It’s not a secret that debt can leave you feeling trapped. When you owe money, it may seem like there’s simply no option but to pay every penny and every charge and drop of interest that’s been laid out by your agreement with your creditor. While you can never quite get away from mismanaged credit too easily, there are ways to negotiate your existing debt to make it all the easier to handle. Which options are available to you depend on your circumstances, so let’s take a look at three of the most effective and popular.

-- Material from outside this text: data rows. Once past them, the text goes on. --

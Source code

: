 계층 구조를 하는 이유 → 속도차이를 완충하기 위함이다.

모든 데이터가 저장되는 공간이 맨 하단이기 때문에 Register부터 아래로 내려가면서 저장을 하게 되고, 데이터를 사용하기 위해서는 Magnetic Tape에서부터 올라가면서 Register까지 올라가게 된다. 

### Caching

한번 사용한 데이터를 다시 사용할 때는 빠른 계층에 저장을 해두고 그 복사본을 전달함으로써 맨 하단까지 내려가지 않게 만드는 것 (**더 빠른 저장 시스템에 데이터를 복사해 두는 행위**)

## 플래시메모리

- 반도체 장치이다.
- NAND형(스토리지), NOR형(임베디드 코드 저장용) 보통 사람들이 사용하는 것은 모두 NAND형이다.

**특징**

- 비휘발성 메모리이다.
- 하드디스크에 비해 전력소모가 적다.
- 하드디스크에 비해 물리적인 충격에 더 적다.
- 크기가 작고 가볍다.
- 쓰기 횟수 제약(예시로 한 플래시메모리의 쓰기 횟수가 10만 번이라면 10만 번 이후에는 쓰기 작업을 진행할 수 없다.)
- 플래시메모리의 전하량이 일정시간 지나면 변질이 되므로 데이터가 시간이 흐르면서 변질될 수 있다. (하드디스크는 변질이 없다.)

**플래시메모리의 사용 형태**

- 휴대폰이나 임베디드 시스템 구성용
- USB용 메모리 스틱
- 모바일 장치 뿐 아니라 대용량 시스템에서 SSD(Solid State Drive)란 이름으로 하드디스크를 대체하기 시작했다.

Let your creditors know ASAP
Most creditors do not want to have to rely on collections agencies to come after you and, if that happens, it’s a last resort and means that your opportunity to negotiate may be beyond you. You can afford yourself more wiggle room in many cases if you are able to reach out to your creditors earlier.
It’s not impossible to negotiate with creditors to earn yourself a more lenient repayment plan and, in some cases, you may as lucky as to freeze your interest rate. This still has to be complemented with a structured method of raising the cash to become debt-free, of course.
Pay it all and pay less
Just as many creditors are willing to give you more time to pay what you need to, some are just as open to letting you pay off less if you’re able to pay it all at once without making them have to wait for it. This is known as a settlement.
Debt settlement lawyers can be highly effective partners in this situation, negotiating the specifics of payment with your creditors. This option is best for those who may not have the long-term ability to pay off a debt entirely, but do have a significant pool of cash they can use to pay now, as it is a short-term method that often involves paying the agreed amount, lower than the total debt, within a month or sometimes less.
Arrange a new deal
If you’re in a situation where you have growing debt from multiple creditors, then the rate at which the size of that debt can grow out of control can be very surprising. Dealing with rising interest rates and fees from several sources can quickly lead to stress.
In order to stop those rising costs and make it all much more convenient to deal with, debt consolidation may be a solution worth considering. This involves using a creditor who is willing to take on the debt from others and can help you manage the interest rate level and reduce the complications of paying it off. However, debt consolidation should be avoided in cases where you have a fixed, competitive interest rate, such as what is available from many credit cards.
The best approach to handle debt is to take it head-on. Look at how much you owe, how feasibly you can pay it off, and whether options like renegotiating the payment plan or a settlement are available. The longer you ignore or avoid dealing with it, the harder debt can be to get out of.